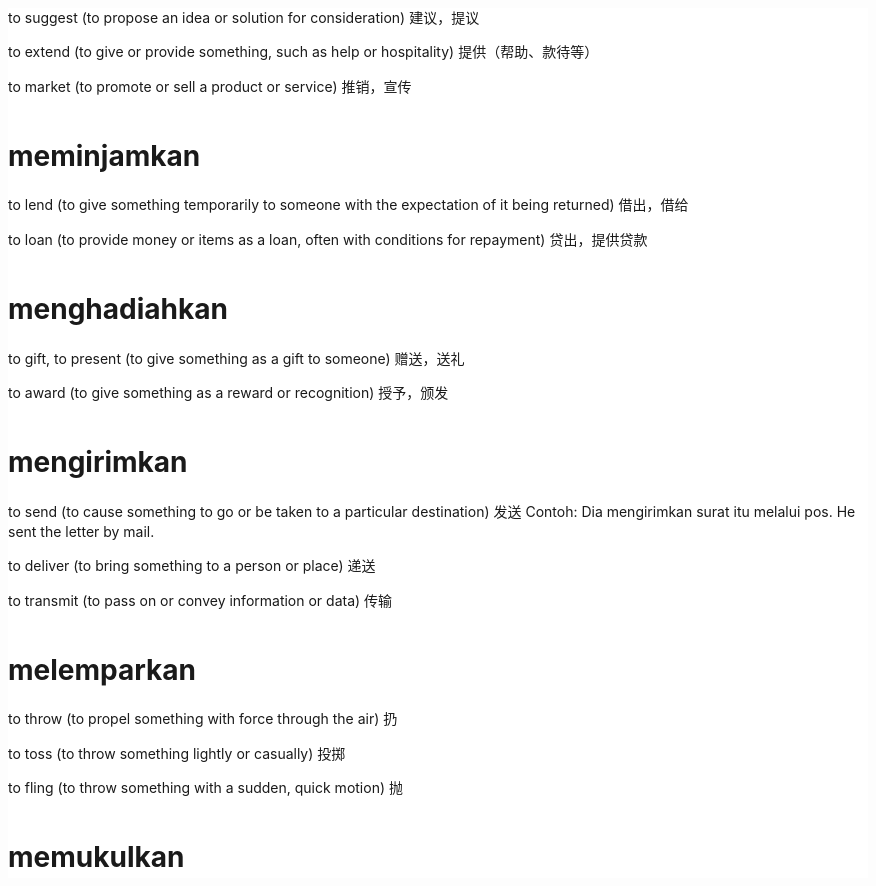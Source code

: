 to suggest (to propose an idea or solution for consideration)
建议，提议

to extend (to give or provide something, such as help or hospitality)
提供（帮助、款待等）

to market (to promote or sell a product or service)
推销，宣传

# meminjamkan

to lend (to give something temporarily to someone with the expectation of it being returned)
借出，借给

to loan (to provide money or items as a loan, often with conditions for repayment)
贷出，提供贷款

# menghadiahkan

to gift, to present (to give something as a gift to someone)
赠送，送礼

to award (to give something as a reward or recognition)
授予，颁发

# mengirimkan

to send (to cause something to go or be taken to a particular destination)
发送
Contoh: Dia mengirimkan surat itu melalui pos.
He sent the letter by mail.

to deliver (to bring something to a person or place)
递送

to transmit (to pass on or convey information or data)
传输

# melemparkan

to throw (to propel something with force through the air)
扔

to toss (to throw something lightly or casually)
投掷

to fling (to throw something with a sudden, quick motion)
抛

# memukulkan
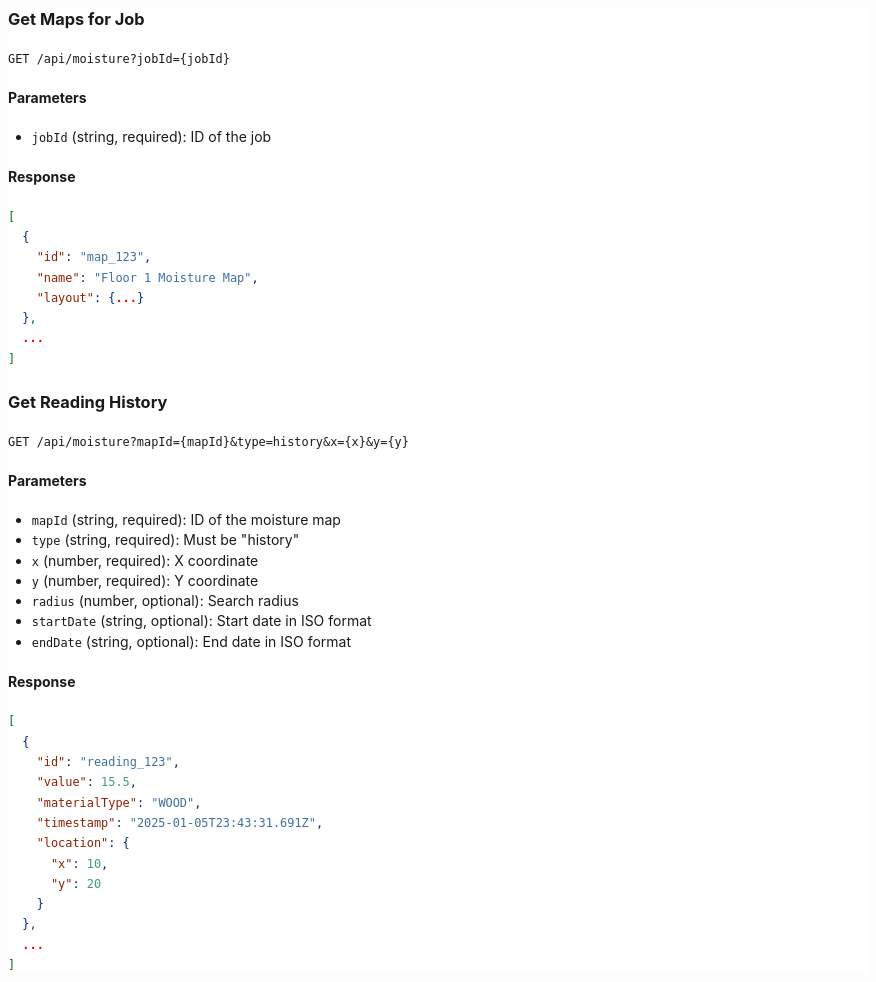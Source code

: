 ### Get Maps for Job

```http
GET /api/moisture?jobId={jobId}
```

#### Parameters
- `jobId` (string, required): ID of the job

#### Response
```json
[
  {
    "id": "map_123",
    "name": "Floor 1 Moisture Map",
    "layout": {...}
  },
  ...
]
```

### Get Reading History

```http
GET /api/moisture?mapId={mapId}&type=history&x={x}&y={y}
```

#### Parameters
- `mapId` (string, required): ID of the moisture map
- `type` (string, required): Must be "history"
- `x` (number, required): X coordinate
- `y` (number, required): Y coordinate
- `radius` (number, optional): Search radius
- `startDate` (string, optional): Start date in ISO format
- `endDate` (string, optional): End date in ISO format

#### Response
```json
[
  {
    "id": "reading_123",
    "value": 15.5,
    "materialType": "WOOD",
    "timestamp": "2025-01-05T23:43:31.691Z",
    "location": {
      "x": 10,
      "y": 20
    }
  },
  ...
]
```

## Work to be completed
Among the preceding records, how many lines include the word "throw"? Reply with the number only.

## Expected answer
3